★ LebensKünstler ★

Heul doch!

Also, ich heule wenig, aber manchmal aus dem Nichts heraus.

Rund 80 Liter weint man angeblich innerhalb eines Lebens. Die Vorstellung unzähliger Menschen, die ein Leben lang ihre Tränen sammeln mussten, um diese Zahl heute statistisch erfasst zu haben, bringt mich allerdings zum Lachen. Wie werden solche Daten erhoben?
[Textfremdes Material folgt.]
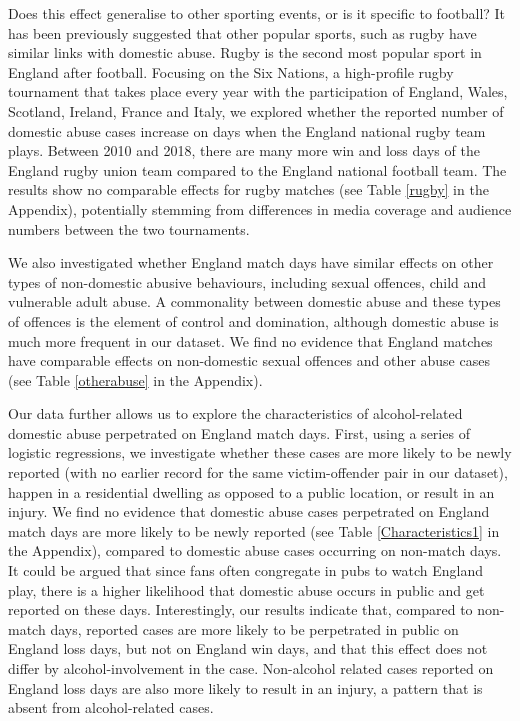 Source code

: \documentclass[12pt, letterpaper]{article}
\begin{document}
Does this effect generalise to other sporting events, or is it specific to football?
It has been previously suggested that other popular sports, such as rugby have similar links with domestic abuse\autocite{Brooks-Hay2018}. Rugby is the second most popular sport in England after football\autocite{Ipsos2003}. Focusing on the Six Nations, a high-profile rugby tournament that takes place every year with the participation of England, Wales, Scotland, Ireland, France and Italy, we explored whether the reported number of domestic abuse cases increase on days when the England national rugby team plays. Between 2010 and 2018, there are many more win and loss days of the England rugby union team compared to the England national football team. The results show no comparable effects for rugby matches (see Table \ref{rugby} in the Appendix), potentially stemming from differences in media coverage and audience numbers between the two tournaments. 

We also investigated whether England match days have similar effects on other types of non-domestic abusive behaviours, including sexual offences, child and vulnerable adult abuse. A commonality between domestic abuse and these types of offences is the element of control and domination, although domestic abuse is much more frequent in our dataset. We find no evidence that England matches have comparable effects on non-domestic sexual offences and other abuse cases (see Table \ref{otherabuse} in the Appendix). 

Our data further allows us to explore the characteristics of alcohol-related domestic abuse perpetrated on England match days. First, using a series of logistic regressions, we investigate whether these cases are more likely to be newly reported (with no earlier record for the same victim-offender pair in our dataset), happen in a residential dwelling as opposed to a public location, or result in an injury. We find no evidence that domestic abuse cases perpetrated on England match days are more likely to be newly reported (see Table \ref{Characteristics1} in the Appendix), compared to domestic abuse cases occurring on non-match days. It could be argued that since fans often congregate in pubs to watch England play, there is a higher likelihood that domestic abuse occurs in public and get reported on these days. Interestingly, our results indicate that, compared to non-match days, reported cases are more likely to be perpetrated in public on England loss days, but not on England win days, and that this effect does not differ by alcohol-involvement in the case. Non-alcohol related cases reported on England loss days are also more likely to result in an injury, a pattern that is absent from alcohol-related cases.
\end{document}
Egal. Tanja Wolf, Medizinjournalistin, die über Theorien emotionaler Tränen 1 schreibt und Prof. Dr. med. Ohrloff, der alles übers Auge weiß (was auch lustig ist), widerlegen sich ohnehin gegenseitig 2.
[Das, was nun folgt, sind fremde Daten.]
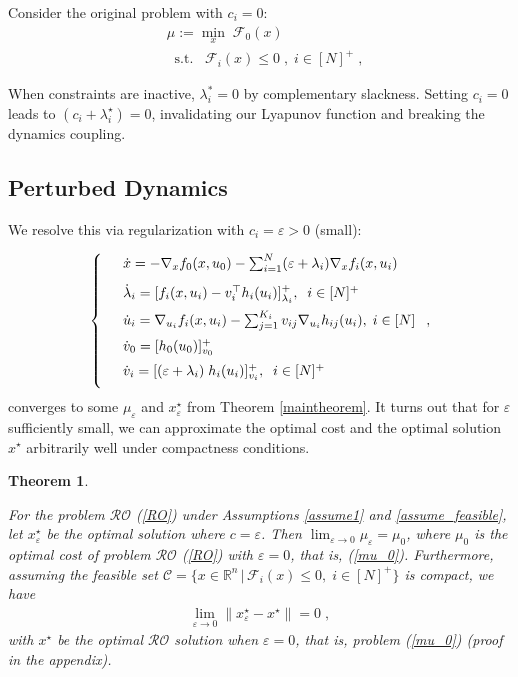 \documentclass[journal,twoside,web]{ieeecolor}
\newcommand{\rev}[1]{\textcolor{revisionblue}{#1}}
\newtheorem{theorem}{Theorem}
\begin{document}
Consider the original problem with $c_i=0$:
\begin{align} \label{mu_0}
&\mu:=\underset{x}{\min} \; \mathcal{F}_0(x)\\
&\;\;\text{s.t.}\;\;\;\mathcal{F}_i(x)\leq 0\;,\;i\in[N]^+\;,\nonumber
\end{align}

When constraints are inactive, $\lambda_i^* = 0$ by complementary slackness. Setting $c_i = 0$ leads to $(c_i+\lambda_i^\star)=0$, invalidating our Lyapunov function and breaking the dynamics coupling.

\subsection*{\rev{Perturbed Dynamics}}

We resolve this via regularization with $c_i=\varepsilon>0$ (small):

\begin{align} \label{pd_dynamics_ep}
\left\{
\begin{array}{cl}
\vspace{3mm}
&\dot x=-\nabla_x f_0(x,u_0)- \sum_{i=1}^N(\varepsilon+\lambda_i) \nabla_x f_i(x,u_i)\\
\vspace{2mm}
&\dot \lambda_i=[f_i(x,u_i)-v_i^\top h_i(u_i)]_{\lambda_i}^+,\;\; i\in[N]^+\\
\vspace{2mm}
&\dot u_i=\nabla_{u_i}f_i(x,u_i)-  \sum_{j=1}^{K_i} v_{ij} \nabla_{u_i} h_{ij}(u_i),\; i\in[N]\\
\vspace{2mm}
&\dot{v}_0=[h_0(u_0)]_{v_0}^+\\
\vspace{2mm}
&\dot v_i=[(\varepsilon+\lambda_i) \; h_i(u_i)]_{v_i}^+,\;\;i\in[N]^+
\end{array}\right.,
\end{align}
converges to some $\mu_{\varepsilon}$ and $x^\star_{\varepsilon}$ from Theorem \ref{maintheorem}. It turns out that for $\varepsilon$ sufficiently small, we can approximate the optimal cost and the optimal solution $x^\star$ arbitrarily well under compactness conditions.

\begin{theorem} \label{RO_ROperturbed}

For the problem $\mathcal{RO}$ (\ref{RO}) under Assumptions \ref{assume1} and \ref{assume_feasible}, let $x^\star_\varepsilon$ be the optimal solution where $c=\varepsilon$. Then
$\displaystyle\lim_{\varepsilon \to 0}\mu_\varepsilon=\mu_0$, where $\mu_0$ is the optimal cost of problem $\mathcal{RO}$ (\ref{RO}) with $\varepsilon=0$, that is, (\ref{mu_0}). Furthermore, assuming the feasible set $\mathcal{C}=\{x\in \mathbb{R}^n\,|\,\mathcal{F}_i(x)\leq 0,\; i\in[N]^+\}$ is compact, we have
\begin{align*}
\displaystyle\lim_{\varepsilon \to 0} \parallel x_\varepsilon^\star-x^\star \parallel=0\;,
\end{align*}
with $x^\star$ be the optimal $\mathcal{RO}$ solution when $\varepsilon=0$, that is, problem (\ref{mu_0}) (proof in the appendix).
\end{theorem}
\end{document}
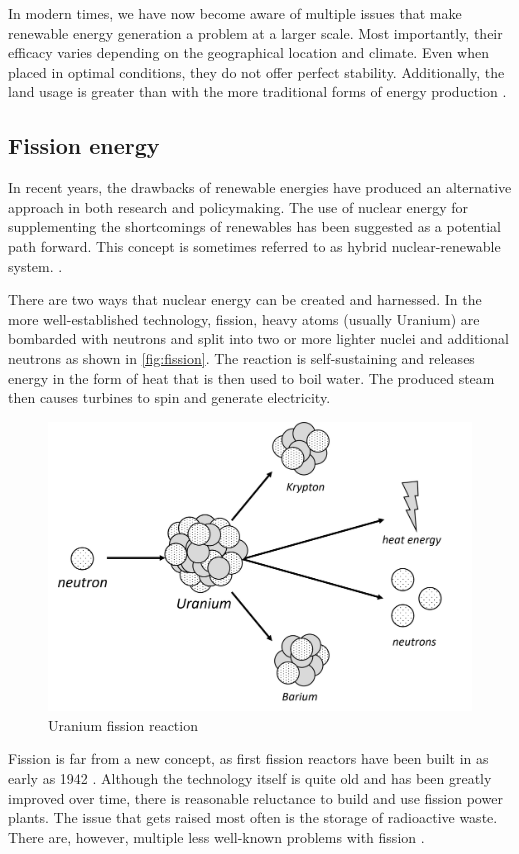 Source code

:   In modern times, we have now become aware of multiple issues
  that make renewable energy generation a problem at a larger scale.
  Most importantly, their efficacy varies depending on the geographical
  location and climate. Even when placed in optimal conditions,
  they do not offer perfect stability. Additionally, the land
  usage is greater than with the more traditional forms of energy production
  \cite{renewable_problems}.

\subsection{Fission energy}

  In recent years, the drawbacks of renewable energies have produced
  an alternative approach in both research and policymaking. 
  The use of nuclear energy for supplementing the shortcomings 
  of renewables has been suggested as a potential path forward.
  This concept is sometimes referred to as hybrid nuclear-renewable system.
  \cite{hybrid_nuclear_renewable}. 

  There are two ways that nuclear energy can be created and harnessed.
  In the more well-established technology, fission, heavy atoms 
  (usually Uranium) are bombarded with neutrons 
  and split into two or more lighter nuclei and
  additional neutrons as shown in \autoref{fig:fission}.
  The reaction is self-sustaining 
  and releases energy in the form of heat that is then used
  to boil water. The produced steam then causes turbines to spin
  and generate electricity.
	\begin{figure}[H]
	  \centering
	  \includegraphics[width=.75\linewidth]{media/fission.png}
	  \caption{Uranium fission reaction}
	  \label{fig:fission}
	\end{figure}

  Fission is far from a new concept, as first fission reactors have been 
  built in as early as 1942 \cite{first_fission_reactor}. 
  Although the technology itself is quite old 
  and has been greatly improved over time, 
  there is reasonable reluctance to build and use fission power plants. 
  The issue that gets raised most often is the storage of radioactive waste. 
  There are, however, multiple less well-known
  problems with fission \cite{fission_problems}. 


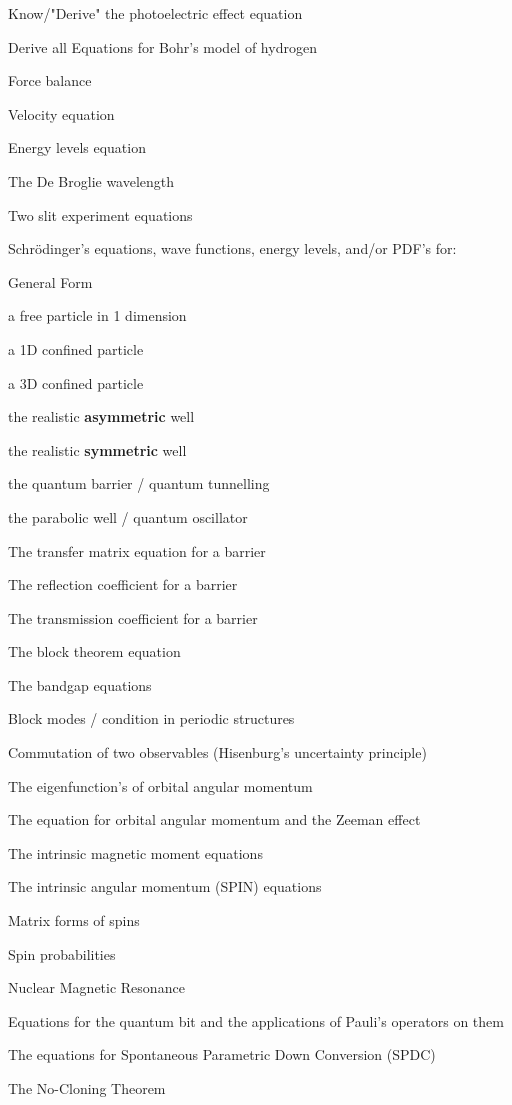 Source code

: \documentclass[colorlinks,11pt,a4paper,normalphoto,withhyper,ragged2e]{altareport}
\begin{document}
		\begin{todolist}[leftmargin=1cm]
			\item Know/"Derive" the photoelectric effect equation
			\item Derive all Equations for Bohr's model of hydrogen
			\begin{todolist}[leftmargin=1.5cm]
				\item Force balance
				\item Velocity equation
				\item Energy levels equation
			\end{todolist}
			\item The De Broglie wavelength
			\item Two slit experiment equations
			\item Schrödinger's equations, wave functions, energy levels, and/or PDF's for:
			\begin{todolist}[leftmargin=1.5cm]
				\item General Form
				\item a free particle in 1 dimension
				\item a 1D confined particle
				\item a 3D confined particle
				\item the realistic \textbf{asymmetric} well 
				\item the realistic \textbf{symmetric} well 
				\item the quantum barrier / quantum tunnelling
				\item the parabolic well / quantum oscillator
			\end{todolist}
			\item The transfer matrix equation for a barrier 
			\item The reflection coefficient for a barrier
			\item The transmission coefficient for a barrier
			\item The block theorem equation
			\item The bandgap equations
			\item Block modes / condition in periodic structures
			\item Commutation of two observables (Hisenburg's uncertainty principle)
			\item The eigenfunction's of orbital angular momentum
			\item The equation for orbital angular momentum and the Zeeman effect
			\item The intrinsic magnetic moment equations
			\item The intrinsic angular momentum (SPIN) equations
			\item Matrix forms of spins
			\item Spin probabilities
			\item Nuclear Magnetic Resonance
			\item Equations for the quantum bit and the applications of Pauli's operators on them
			\item The equations for Spontaneous Parametric Down Conversion (SPDC)
			\item The No-Cloning Theorem
		\end{todolist}
		
\end{document}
Was außer Frau Wolf und Herrn Prof. Dr. Ohrloff ausschließlich ich weiß, ist die Tatsache, dass ich meist in Zusammenhang mit Kränkungen heule, die ich über einen längeren Zeitraum sammle, wie früher Fleißbildchen. Mit dem Unterschied, dass ich mich über die Fleißbildchen gefreut habe damals.

Ich konnte lange nicht erklären, warum ich mit Kränkungen gar nicht umgehen kann. Bis ich innerhalb meines Psychologiestudiums auf folgende Aussage gestoßen bin: „[…] der Mensch, der stur Herr in seinem Haus sein will, übersieht, was ihn und uns alle geprägt hat, und er erfährt weder, woher er kommt, noch, wo seine Ideen ihren Weg in das Bewusstsein beginnen.“ Er stammt von Sigmund Freud. Darüber kann man nachdenken. Und es bringt viel Interessantes mit sich.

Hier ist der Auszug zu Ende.